• **Data items**:
--------------------

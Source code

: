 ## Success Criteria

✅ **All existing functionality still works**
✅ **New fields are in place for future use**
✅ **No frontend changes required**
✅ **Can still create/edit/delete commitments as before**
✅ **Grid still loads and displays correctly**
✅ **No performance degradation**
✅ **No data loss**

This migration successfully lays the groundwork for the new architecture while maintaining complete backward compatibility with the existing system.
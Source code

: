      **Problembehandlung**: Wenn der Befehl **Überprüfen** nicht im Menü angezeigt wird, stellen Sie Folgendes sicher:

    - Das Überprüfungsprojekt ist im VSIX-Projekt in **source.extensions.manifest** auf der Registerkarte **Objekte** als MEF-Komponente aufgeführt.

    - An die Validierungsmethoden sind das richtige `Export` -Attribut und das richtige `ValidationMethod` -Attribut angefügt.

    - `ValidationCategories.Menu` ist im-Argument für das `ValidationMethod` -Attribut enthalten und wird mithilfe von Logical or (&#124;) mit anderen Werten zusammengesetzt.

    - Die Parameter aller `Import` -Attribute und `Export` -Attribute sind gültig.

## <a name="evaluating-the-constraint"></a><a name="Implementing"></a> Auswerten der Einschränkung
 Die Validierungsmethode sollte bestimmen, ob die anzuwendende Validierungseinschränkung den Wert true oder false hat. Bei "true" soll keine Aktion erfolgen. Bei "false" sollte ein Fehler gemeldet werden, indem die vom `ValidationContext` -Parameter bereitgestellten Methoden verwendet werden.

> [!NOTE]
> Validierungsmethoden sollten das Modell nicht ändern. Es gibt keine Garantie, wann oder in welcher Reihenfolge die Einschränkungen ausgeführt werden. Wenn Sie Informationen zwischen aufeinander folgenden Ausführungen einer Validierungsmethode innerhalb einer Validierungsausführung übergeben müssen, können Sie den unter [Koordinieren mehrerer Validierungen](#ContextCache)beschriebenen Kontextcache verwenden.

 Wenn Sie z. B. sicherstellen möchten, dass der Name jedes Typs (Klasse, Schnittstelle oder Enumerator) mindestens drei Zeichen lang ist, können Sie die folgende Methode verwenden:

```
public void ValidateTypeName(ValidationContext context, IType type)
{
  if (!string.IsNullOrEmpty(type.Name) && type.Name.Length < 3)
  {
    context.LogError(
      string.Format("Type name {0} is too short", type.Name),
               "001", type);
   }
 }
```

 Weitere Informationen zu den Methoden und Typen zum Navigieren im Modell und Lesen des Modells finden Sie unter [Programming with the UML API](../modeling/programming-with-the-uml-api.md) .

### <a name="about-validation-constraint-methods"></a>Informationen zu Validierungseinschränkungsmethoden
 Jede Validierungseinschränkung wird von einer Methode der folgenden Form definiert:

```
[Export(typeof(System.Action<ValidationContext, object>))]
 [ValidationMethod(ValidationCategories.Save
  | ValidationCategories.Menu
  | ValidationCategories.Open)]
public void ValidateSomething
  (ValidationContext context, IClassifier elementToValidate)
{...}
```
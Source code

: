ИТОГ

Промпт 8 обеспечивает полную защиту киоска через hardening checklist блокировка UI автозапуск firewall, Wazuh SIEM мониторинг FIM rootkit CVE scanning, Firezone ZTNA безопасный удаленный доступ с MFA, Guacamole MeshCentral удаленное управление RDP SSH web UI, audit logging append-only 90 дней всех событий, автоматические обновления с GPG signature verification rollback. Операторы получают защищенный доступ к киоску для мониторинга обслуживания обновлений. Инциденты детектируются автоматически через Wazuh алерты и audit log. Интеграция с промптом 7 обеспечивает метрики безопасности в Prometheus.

--------------------

• **Task to carry out**: Only lines with the word "void" are wanted, so copy each one from the records.

• **Response to this task**:
public void ValidateTypeName(ValidationContext context, IType type)
public void ValidateSomething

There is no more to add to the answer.